But where there is a Will there is a way for you to control what happens. It spells out what you want, leaving you safe in the knowledge that you’re chosen beneficiaries will reap the benefits of your life’s work, rather than the Inland Revenue.
Who do I notify first?
When someone dies it can be a very difficult and confusing time and you cannot be expected to do everything right away.
In the first five days it is important that you do the following:
- notify the deceased’s family Doctor
- contact a Funeral Director to commence funeral arrangements (you will need to check any Will for any special requests or Pre-Paid Funeral arrangements which may have already been made)
- register the death at The Registry Office
- advise any departments who may have been making payments to the deceased, such as Tax Credits, benefits, pensions etc
As soon as possible you should:
- contact the Executors of any Will to enable them to start the process of obtaining Probate
- if there is no Will the you should decide who will apply to sort out the deceased’s affairs and apply for Letters of Administration.

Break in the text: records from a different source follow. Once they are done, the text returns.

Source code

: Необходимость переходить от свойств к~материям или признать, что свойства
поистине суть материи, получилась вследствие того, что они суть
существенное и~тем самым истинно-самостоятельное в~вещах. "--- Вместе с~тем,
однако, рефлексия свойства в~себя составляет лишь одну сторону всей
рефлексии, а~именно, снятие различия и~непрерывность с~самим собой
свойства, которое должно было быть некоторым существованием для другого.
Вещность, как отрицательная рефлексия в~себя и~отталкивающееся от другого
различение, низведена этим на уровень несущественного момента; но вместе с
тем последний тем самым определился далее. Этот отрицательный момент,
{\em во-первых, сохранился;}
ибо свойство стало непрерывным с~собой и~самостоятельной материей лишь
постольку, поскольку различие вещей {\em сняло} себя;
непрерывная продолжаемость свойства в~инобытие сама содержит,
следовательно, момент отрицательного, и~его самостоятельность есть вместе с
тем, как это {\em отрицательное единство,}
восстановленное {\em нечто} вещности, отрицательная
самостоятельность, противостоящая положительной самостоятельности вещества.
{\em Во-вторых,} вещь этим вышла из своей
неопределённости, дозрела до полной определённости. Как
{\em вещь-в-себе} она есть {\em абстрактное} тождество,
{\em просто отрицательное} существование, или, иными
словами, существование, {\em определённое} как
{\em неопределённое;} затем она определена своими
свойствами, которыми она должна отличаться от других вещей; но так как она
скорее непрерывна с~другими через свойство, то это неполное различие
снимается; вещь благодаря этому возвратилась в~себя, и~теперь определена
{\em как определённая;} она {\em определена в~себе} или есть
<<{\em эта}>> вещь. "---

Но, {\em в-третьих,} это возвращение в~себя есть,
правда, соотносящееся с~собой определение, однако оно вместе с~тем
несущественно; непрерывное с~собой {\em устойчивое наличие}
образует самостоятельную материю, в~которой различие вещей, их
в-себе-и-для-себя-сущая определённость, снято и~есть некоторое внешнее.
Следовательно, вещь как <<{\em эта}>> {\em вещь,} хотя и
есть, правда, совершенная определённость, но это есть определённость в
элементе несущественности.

You will also need to contact relatives and people close to the deceased for a full list of who to contact go to http://www.direct.gov.uk/ select Government Citizens and Rights – then Death and Bereavement and What to do after a Death.
If the person who has died leaves a will
In this case one or more ‘executors’ may be named in the will to deal with the person’s affairs after their death. The executor applies for a ‘grant of probate’ from a section of the court knows as the probate registry. The grant is a legal document which confirms that the executor has the authority to deal with the deceased person’s assets (property, money and possessions). They can use it to show they have the right to access funds, sort out finances, and collect and share out the deceased person’s assets as set out in the will.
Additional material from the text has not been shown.